The Commander-in-Chief of the German Army is the Emperor. It was he, then, who recognized the innocence of the civil prisoners.
No charge, therefore, could be brought against them; these prisoners were recognized as being completely innocent; the authorities admitted that it was without any motive that they were kept five months in Germany, without care, without fire, almost without food, herded together like beasts, in perpetual fear of being shot, knowing nothing of their families—for they were unable for many weeks either to write or receive news. Some of them succumbed under their privations; others were shot; many have become insane; all were so aged and enfeebled by ill-treatment, methodically applied, that their neighbours hesitated to recognize them. Will they ever recover from such an experience?
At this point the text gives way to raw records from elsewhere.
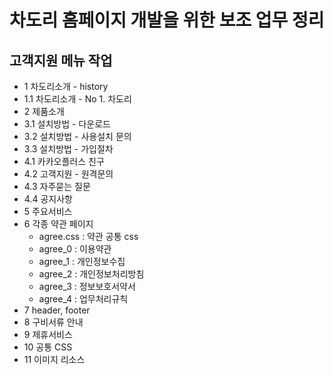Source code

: # 차도리 홈페이지 개발을 위한 보조 업무 정리

## 고객지원 메뉴 작업 

- 1 차도리소개 - history
- 1.1 차도리소개 - No 1. 차도리
- 2 제품소개
- 3.1 설치방법 - 다운로드
- 3.2 설치방법 - 사용설치 문의
- 3.3 설치방법 - 가입절차
- 4.1 카카오플러스 친구
- 4.2 고객지원 - 원격문의
- 4.3 자주묻는 질문
- 4.4 공지사항
- 5 주요서비스
- 6 각종 약관 페이지
    - agree.css : 약관 공통 css
    - agree_0 : 이용약관
    - agree_1 : 개인정보수집
    - agree_2 : 개인정보처리방침
    - agree_3 : 정보보호서약서
    - agree_4 : 업무처리규칙
- 7 header, footer
- 8 구비서류 안내
- 9 제휴서비스
- 10 공통 CSS
- 11 이미지 리소스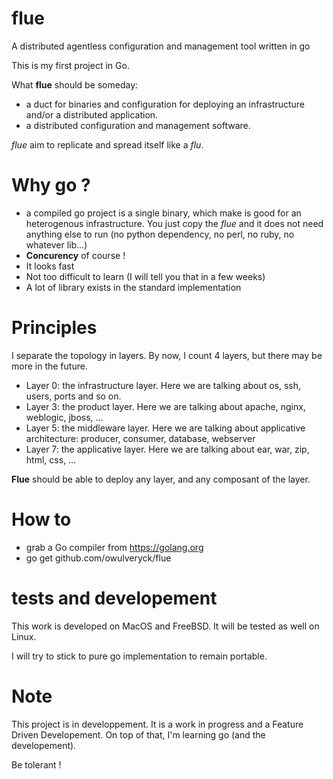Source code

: # flue
A distributed agentless configuration and management tool written in go

This is my first project in Go.

What **flue** should be someday:
- a duct for binaries and configuration for deploying an infrastructure and/or a distributed application.
- a distributed configuration and management software.

*flue* aim to replicate and spread itself like a *flu*.

# Why go ?

- a compiled go project is a single binary, which make is good for an heterogenous infrastructure. You just copy the *flue* and it does not need anything else to run (no python dependency, no perl, no ruby, no whatever lib...)
- **Concurency** of course !
- It looks fast
- Not too difficult to learn (I will tell you that in a few weeks)
- A lot of library exists in the standard implementation

# Principles

I separate the topology in layers.
By now, I count 4 layers, but there may be more in the future.
- Layer 0: the infrastructure layer. Here we are talking about os, ssh, users, ports and so on.
- Layer 3: the product layer. Here we are talking about apache, nginx, weblogic, jboss, ...
- Layer 5: the middleware layer. Here we are talking about applicative architecture: producer, consumer, database, webserver
- Layer 7: the applicative layer. Here we are talking about ear, war, zip, html, css, ...

**Flue** should be able to deploy any layer, and any composant of the layer.

# How to

* grab a Go compiler from https://golang.org
* go get github.com/owulveryck/flue

# tests and developement

This work is developed on MacOS and FreeBSD.
It will be tested as well on Linux.

I will try to stick to pure go implementation to remain portable.

# Note
This project is in developpement.
It is a work in progress and a Feature Driven Developement.
On top of that, I'm learning go (and the developement). 

Be tolerant !

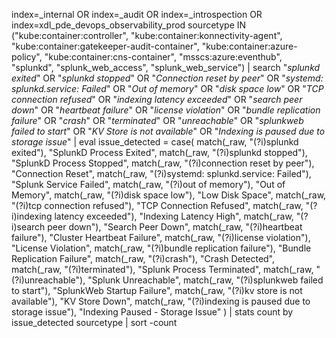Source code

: index=_internal OR index=_audit OR index=_introspection OR index=xdl_pde_devops_observability_prod
sourcetype IN ("kube:container:controller", "kube:container:konnectivity-agent", "kube:container:gatekeeper-audit-container", "kube:container:azure-policy", "kube:container:cns-container", "msscs:azure:eventhub", "splunkd", "splunk_web_access", "splunk_web_service")
| search "*splunkd exited*" OR "*splunkd stopped*" OR "*Connection reset by peer*" OR "*systemd: splunkd.service: Failed*" OR "*Out of memory*" OR "*disk space low*" OR "*TCP connection refused*" OR "*indexing latency exceeded*" OR "*search peer down*" OR "*heartbeat failure*" OR "*license violation*" OR "*bundle replication failure*" OR "*crash*" OR "*terminated*" OR "*unreachable*" OR "*splunkweb failed to start*" OR "*KV Store is not available*" OR "*Indexing is paused due to storage issue*"
| eval issue_detected = 
    case(
        match(_raw, "(?i)splunkd exited"), "SplunkD Process Exited",
        match(_raw, "(?i)splunkd stopped"), "SplunkD Process Stopped",
        match(_raw, "(?i)connection reset by peer"), "Connection Reset",
        match(_raw, "(?i)systemd: splunkd.service: Failed"), "Splunk Service Failed",
        match(_raw, "(?i)out of memory"), "Out of Memory",
        match(_raw, "(?i)disk space low"), "Low Disk Space",
        match(_raw, "(?i)tcp connection refused"), "TCP Connection Refused",
        match(_raw, "(?i)indexing latency exceeded"), "Indexing Latency High",
        match(_raw, "(?i)search peer down"), "Search Peer Down",
        match(_raw, "(?i)heartbeat failure"), "Cluster Heartbeat Failure",
        match(_raw, "(?i)license violation"), "License Violation",
        match(_raw, "(?i)bundle replication failure"), "Bundle Replication Failure",
        match(_raw, "(?i)crash"), "Crash Detected",
        match(_raw, "(?i)terminated"), "Splunk Process Terminated",
        match(_raw, "(?i)unreachable"), "Splunk Unreachable",
        match(_raw, "(?i)splunkweb failed to start"), "SplunkWeb Startup Failure",
        match(_raw, "(?i)kv store is not available"), "KV Store Down",
        match(_raw, "(?i)indexing is paused due to storage issue"), "Indexing Paused - Storage Issue"
    )
| stats count by issue_detected sourcetype
| sort -count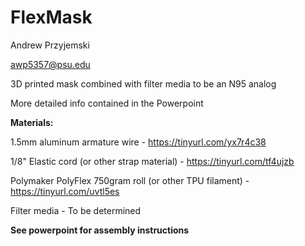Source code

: # FlexMask
Andrew Przyjemski

awp5357@psu.edu

3D printed mask combined with filter media to be an N95 analog

More detailed info contained in the Powerpoint


**Materials:**

1.5mm aluminum armature wire - https://tinyurl.com/yx7r4c38

1/8" Elastic cord (or other strap material) - https://tinyurl.com/tf4ujzb

Polymaker PolyFlex 750gram roll (or other TPU filament) - https://tinyurl.com/uvtl5es

Filter media - To be determined


**See powerpoint for assembly instructions**
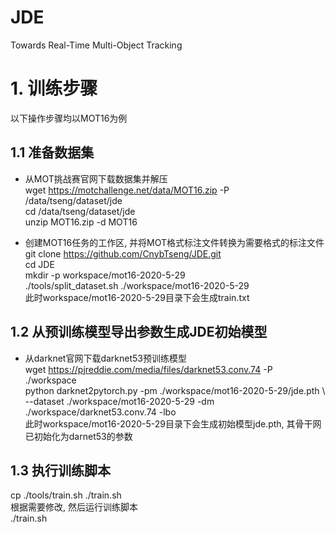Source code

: # JDE
Towards Real-Time Multi-Object Tracking

# 1. 训练步骤

以下操作步骤均以MOT16为例

## 1.1 准备数据集

* 从MOT挑战赛官网下载数据集并解压<br>
wget https://motchallenge.net/data/MOT16.zip -P /data/tseng/dataset/jde<br>
cd /data/tseng/dataset/jde<br>
unzip MOT16.zip -d MOT16<br>

* 创建MOT16任务的工作区, 并将MOT格式标注文件转换为需要格式的标注文件<br>
git clone https://github.com/CnybTseng/JDE.git<br>
cd JDE<br>
mkdir -p workspace/mot16-2020-5-29<br>
./tools/split_dataset.sh ./workspace/mot16-2020-5-29<br>
此时workspace/mot16-2020-5-29目录下会生成train.txt<br>

## 1.2 从预训练模型导出参数生成JDE初始模型

* 从darknet官网下载darknet53预训练模型<br>
wget https://pjreddie.com/media/files/darknet53.conv.74 -P ./workspace<br>
python darknet2pytorch.py -pm ./workspace/mot16-2020-5-29/jde.pth \ <br>
    --dataset ./workspace/mot16-2020-5-29 -dm ./workspace/darknet53.conv.74 -lbo<br>
此时workspace/mot16-2020-5-29目录下会生成初始模型jde.pth, 其骨干网已初始化为darnet53的参数<br>

## 1.3 执行训练脚本

cp ./tools/train.sh ./train.sh<br>
根据需要修改, 然后运行训练脚本<br>
./train.sh<br>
No doubt the German authorities knew long ago that the deportation of these civilians was a judicial error; or rather that they were sent into Germany to give the people there the occasion to torment and insult the "francs-tireurs captured alive." And yet they were not repatriated until the moment when the fear of famine forced Germany to organize the seizure of foodstuffs and to ration her population. It was not at all because of a spirit of justice that the civil prisoners from Belgium were sent home (and also part of those from France); it was only a measure of economy; the authorities merely wished to prevent their eating German bread, which had become too precious; they preferred to place them in the care of the American charities.
And when they were at last sent home, how were they treated? Did the Germans at least show the consideration which the slave-dealers used to show for their black cargo? No; for the slave-dealers had a pecuniary interest in preserving the market value of their flock, while for German militarism the Belgian civilians do not count: Es ist Krieg.
B.—The "Belgian Atrocities."
The Pretended Cruelty of Belgian Civilians toward the German Army.
In order to organize the massacres by means of which it expected to terrorize our country, the Great General Staff had to have at its disposal troops on which it could count without reserve, which would not shrink before the bloodiest task, and to which no repressive measures would seem excessive. The Staff had to be certain it would be obeyed without hesitation when it ordered, as at Dinant, the death of seven hundred men, women, and children. To obtain soldiers who would undertake such barbarous operations, and operations so contrary to the military spirit, the obsession of the "franc-tireur" would perhaps be insufficient; for there are soldiers even among such troops who are brave and who do not tremble at bogy-stories; there might be honest men among them to whom theft would be repugnant by whatever name one adorned it, and who would not be tempted by the bait of pillage; all were not so imbued with Kultur as that officer who proposed not to kill the "francs-tireurs" outright, but to wound them mortally, afterwards to leave them to die slowly, in agony, untended (p. [342]).
But these soldiers, even the more gentle, would regard it as a sacred duty to avenge crimes committed against innocent persons. Let them be led to believe that the Belgians have tortured peaceable tradesmen, or have mutilated wounded soldiers incapable of defending themselves, or that they employ dum-dum bullets, producing frightful wounds from which recovery is almost impossible ... and immediately these soldiers will have only one thought: to make the first Belgian encountered expiate the crime of which his fellow-countrymen have been guilty. Before their thirst for vengeance all distinctions disappear: children, old people, men and women, all equally deserve to be punished. From that moment it will be needless to order reprisals, for the army will be only too ready to show itself pitiless, and to call for an eye for an eye and a tooth for a tooth, in order to make all the Belgians indifferently pay for the offences committed upon inoffensive Germans.